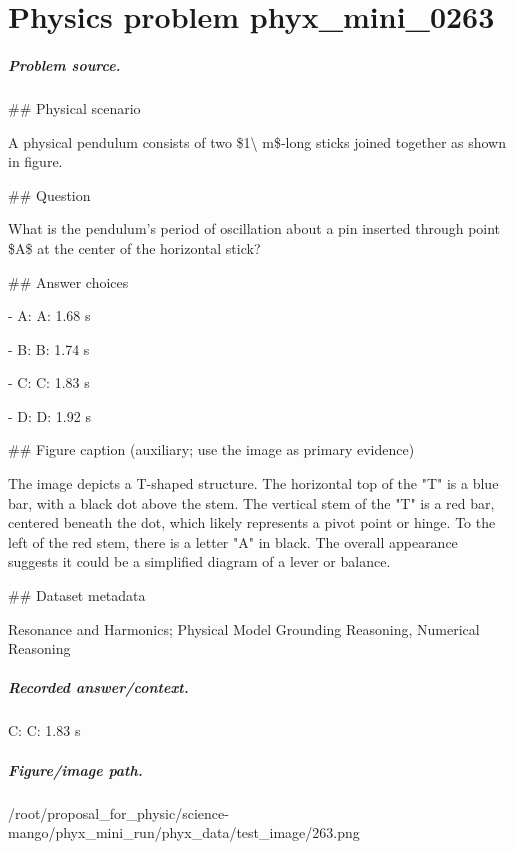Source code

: 
\chapter{Physics problem phyx\_mini\_0263}
\label{ch:PhyXMiniProblems_problem_phyx_mini_0263}

\paragraph{Problem source.}
\#\# Physical scenario

A physical pendulum consists of two \$1\textbackslash{} m\$-long sticks joined together as shown in figure.

\#\# Question

What is the pendulum's period of oscillation about a pin inserted through point \$A\$ at the center of the horizontal stick?

\#\# Answer choices

- A: A: 1.68 s

- B: B: 1.74 s

- C: C: 1.83 s

- D: D: 1.92 s

\#\# Figure caption (auxiliary; use the image as primary evidence)

The image depicts a T-shaped structure. The horizontal top of the "T" is a blue bar, with a black dot above the stem. The vertical stem of the "T" is a red bar, centered beneath the dot, which likely represents a pivot point or hinge. To the left of the red stem, there is a letter "A" in black. The overall appearance suggests it could be a simplified diagram of a lever or balance.

\#\# Dataset metadata

Resonance and Harmonics; Physical Model Grounding Reasoning, Numerical Reasoning

\paragraph{Recorded answer/context.}
C: C: 1.83 s

\paragraph{Figure/image path.}
/root/proposal\_for\_physic/science-mango/phyx\_mini\_run/phyx\_data/test\_image/263.png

************

EXERCISE OBJECTIVE
Although the records above contain pictures, the copy should hold only the lines from their start through the line containing "as primary evidence)", each exactly as written, and none of the pictures.

OUTPUT
Source code

: 
\chapter{Physics problem phyx\_mini\_0263}
\label{ch:PhyXMiniProblems_problem_phyx_mini_0263}

\paragraph{Problem source.}
\#\# Physical scenario

A physical pendulum consists of two \$1\textbackslash{} m\$-long sticks joined together as shown in figure.

\#\# Question

What is the pendulum's period of oscillation about a pin inserted through point \$A\$ at the center of the horizontal stick?

\#\# Answer choices

- A: A: 1.68 s

- B: B: 1.74 s

- C: C: 1.83 s

- D: D: 1.92 s

\#\# Figure caption (auxiliary; use the image as primary evidence)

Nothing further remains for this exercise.